Rendered images with source text:
=== Begin Enclosure ===

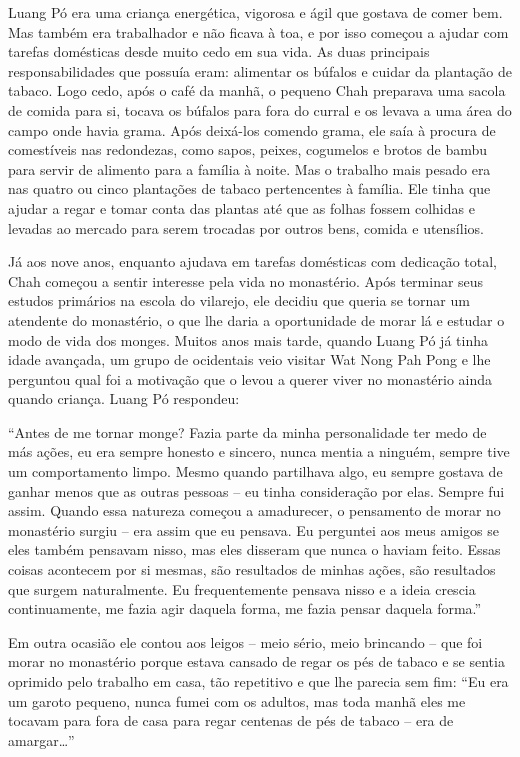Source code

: Luang Pó era uma criança energética, vigorosa e ágil que gostava de
comer bem. Mas também era trabalhador e não ficava à toa, e por isso
começou a ajudar com tarefas domésticas desde muito cedo em sua vida. As
duas principais responsabilidades que possuía eram: alimentar os búfalos
e cuidar da plantação de tabaco. Logo cedo, após o café da manhã, o
pequeno Chah preparava uma sacola de comida para si, tocava os búfalos
para fora do curral e os levava a uma área do campo onde havia grama.
Após deixá-los comendo grama, ele saía à procura de comestíveis nas
redondezas, como sapos, peixes, cogumelos e brotos de bambu para servir
de alimento para a família à noite. Mas o trabalho mais pesado era nas
quatro ou cinco plantações de tabaco pertencentes à família. Ele tinha
que ajudar a regar e tomar conta das plantas até que as folhas fossem
colhidas e levadas ao mercado para serem trocadas por outros bens,
comida e utensílios.

Já aos nove anos, enquanto ajudava em tarefas domésticas com dedicação
total, Chah começou a sentir interesse pela vida no monastério. Após
terminar seus estudos primários na escola do vilarejo, ele decidiu que
queria se tornar um atendente do monastério, o que lhe daria a
oportunidade de morar lá e estudar o modo de vida dos monges. Muitos
anos mais tarde, quando Luang Pó já tinha idade avançada, um grupo de
ocidentais veio visitar Wat Nong Pah Pong e lhe perguntou qual foi a
motivação que o levou a querer viver no monastério ainda quando criança.
Luang Pó respondeu:

``Antes de me tornar monge? Fazia parte da minha personalidade ter medo
de más ações, eu era sempre honesto e sincero, nunca mentia a ninguém,
sempre tive um comportamento limpo. Mesmo quando partilhava algo, eu
sempre gostava de ganhar menos que as outras pessoas -- eu tinha
consideração por elas. Sempre fui assim. Quando essa natureza começou a
amadurecer, o pensamento de morar no monastério surgiu -- era assim que
eu pensava. Eu perguntei aos meus amigos se eles também pensavam nisso,
mas eles disseram que nunca o haviam feito. Essas coisas acontecem por
si mesmas, são resultados de minhas ações, são resultados que surgem
naturalmente. Eu frequentemente pensava nisso e a ideia crescia
continuamente, me fazia agir daquela forma, me fazia pensar daquela
forma.''

Em outra ocasião ele contou aos leigos -- meio sério, meio brincando --
que foi morar no monastério porque estava cansado de regar os pés de
tabaco e se sentia oprimido pelo trabalho em casa, tão repetitivo e que
lhe parecia sem fim: ``Eu era um garoto pequeno, nunca fumei com os
adultos, mas toda manhã eles me tocavam para fora de casa para regar
centenas de pés de tabaco -- era de amargar\ldots{}''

=== End Enclosure ===

■ **EXERCISE DETAILS**
Repeat the entries above verbatim, but only from the line that has "começou a ajudar" down to the line that has "terminar seus estudos", inclusive.

■ **ANSWER BOX**
começou a ajudar com tarefas domésticas desde muito cedo em sua vida. As
duas principais responsabilidades que possuía eram: alimentar os búfalos
e cuidar da plantação de tabaco. Logo cedo, após o café da manhã, o
pequeno Chah preparava uma sacola de comida para si, tocava os búfalos
para fora do curral e os levava a uma área do campo onde havia grama.
Após deixá-los comendo grama, ele saía à procura de comestíveis nas
redondezas, como sapos, peixes, cogumelos e brotos de bambu para servir
de alimento para a família à noite. Mas o trabalho mais pesado era nas
quatro ou cinco plantações de tabaco pertencentes à família. Ele tinha
que ajudar a regar e tomar conta das plantas até que as folhas fossem
colhidas e levadas ao mercado para serem trocadas por outros bens,
comida e utensílios.

Já aos nove anos, enquanto ajudava em tarefas domésticas com dedicação
total, Chah começou a sentir interesse pela vida no monastério. Após
terminar seus estudos primários na escola do vilarejo, ele decidiu que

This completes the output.